Blanchett stuns in the role of the maestro, showcasing a chilling, enigmatic main character who spirals before the audience. With a high chin and subtle smile, Blanchett brings a confident composure to the character that slowly disintegrates — a descent Blanchett delivers by progressively unwinding her uptight personality. The film paints a multifaceted portrait of Tár that Blanchett develops with ease. Moments shared with her daughter and partner showcase a softer, loving side of Tár, whereas moments with fellow musicians and love interests allow Blanchett to assume a more authoritarian, confident side of the character. Blanchett successfully plays into both personas, creating what feels like a nuanced, complete portrait of the maestro. 

Field successfully fuses psychological horror and drama with this project, resulting in a sharp, genreless character study. From night terrors to flashing apparitions, the film initially portrays Tár’s guilt-ridden mental state through supernatural jumpscares akin to psychological horror.

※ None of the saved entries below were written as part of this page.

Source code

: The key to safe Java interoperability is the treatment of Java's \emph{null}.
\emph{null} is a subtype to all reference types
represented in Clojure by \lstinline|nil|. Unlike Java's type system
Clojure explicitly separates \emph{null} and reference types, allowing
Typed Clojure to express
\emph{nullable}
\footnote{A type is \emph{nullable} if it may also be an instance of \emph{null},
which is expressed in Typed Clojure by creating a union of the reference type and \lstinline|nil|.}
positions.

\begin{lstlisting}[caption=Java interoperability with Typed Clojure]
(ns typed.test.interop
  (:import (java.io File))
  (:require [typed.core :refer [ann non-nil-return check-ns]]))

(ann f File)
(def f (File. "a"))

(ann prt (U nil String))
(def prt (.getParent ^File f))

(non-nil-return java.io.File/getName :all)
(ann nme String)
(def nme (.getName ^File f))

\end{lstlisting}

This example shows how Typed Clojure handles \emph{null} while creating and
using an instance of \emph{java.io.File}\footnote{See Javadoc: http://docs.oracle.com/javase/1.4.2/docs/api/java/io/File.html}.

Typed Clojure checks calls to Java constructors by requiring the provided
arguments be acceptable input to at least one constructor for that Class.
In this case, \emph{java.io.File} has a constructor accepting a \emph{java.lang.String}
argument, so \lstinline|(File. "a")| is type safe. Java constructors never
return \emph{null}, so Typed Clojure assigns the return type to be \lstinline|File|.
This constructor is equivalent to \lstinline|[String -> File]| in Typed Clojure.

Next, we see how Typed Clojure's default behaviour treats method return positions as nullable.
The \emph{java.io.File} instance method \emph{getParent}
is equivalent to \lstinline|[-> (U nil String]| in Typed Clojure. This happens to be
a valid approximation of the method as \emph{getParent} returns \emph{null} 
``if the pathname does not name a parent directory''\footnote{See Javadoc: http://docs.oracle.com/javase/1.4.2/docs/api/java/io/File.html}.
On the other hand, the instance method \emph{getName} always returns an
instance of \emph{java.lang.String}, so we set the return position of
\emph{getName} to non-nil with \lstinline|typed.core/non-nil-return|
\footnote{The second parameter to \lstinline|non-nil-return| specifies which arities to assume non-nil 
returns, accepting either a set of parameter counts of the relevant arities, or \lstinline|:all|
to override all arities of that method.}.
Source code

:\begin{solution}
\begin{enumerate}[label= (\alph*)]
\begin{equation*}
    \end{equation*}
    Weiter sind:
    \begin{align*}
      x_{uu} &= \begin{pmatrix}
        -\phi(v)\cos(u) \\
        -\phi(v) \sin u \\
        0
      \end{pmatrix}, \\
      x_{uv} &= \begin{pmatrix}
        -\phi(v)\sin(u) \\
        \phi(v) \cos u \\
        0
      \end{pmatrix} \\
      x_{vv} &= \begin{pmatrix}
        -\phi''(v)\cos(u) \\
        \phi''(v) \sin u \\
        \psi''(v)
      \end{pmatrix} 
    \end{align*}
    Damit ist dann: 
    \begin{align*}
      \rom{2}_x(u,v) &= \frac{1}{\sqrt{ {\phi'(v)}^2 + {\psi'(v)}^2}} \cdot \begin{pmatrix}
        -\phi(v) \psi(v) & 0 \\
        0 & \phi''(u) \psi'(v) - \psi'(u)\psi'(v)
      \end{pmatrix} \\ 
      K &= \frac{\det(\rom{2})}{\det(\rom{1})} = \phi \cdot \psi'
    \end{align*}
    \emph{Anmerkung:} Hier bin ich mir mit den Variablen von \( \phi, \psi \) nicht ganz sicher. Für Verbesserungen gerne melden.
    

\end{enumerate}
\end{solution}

However, as the misconduct slowly comes into focus, her guilt and stress materialize in much more straightforward, human reactions, including a scene of her breaking down in her childhood home and later vomiting from stress. While this blurring of reality could be considered confusing, the incorporation of surrealism tasks the audience with deciphering reality and fantasy to piece together the main character’s past — a stunning directorial choice.

The film’s structure allows the audience to assess the protagonist-turned-villain alongside the characters in the movie. Accompanied by orchestral string arrangements and sharp dialogue, Field’s character study builds up a dynamic main character only to dissect how her psyche deteriorates in the wake of her own destruction.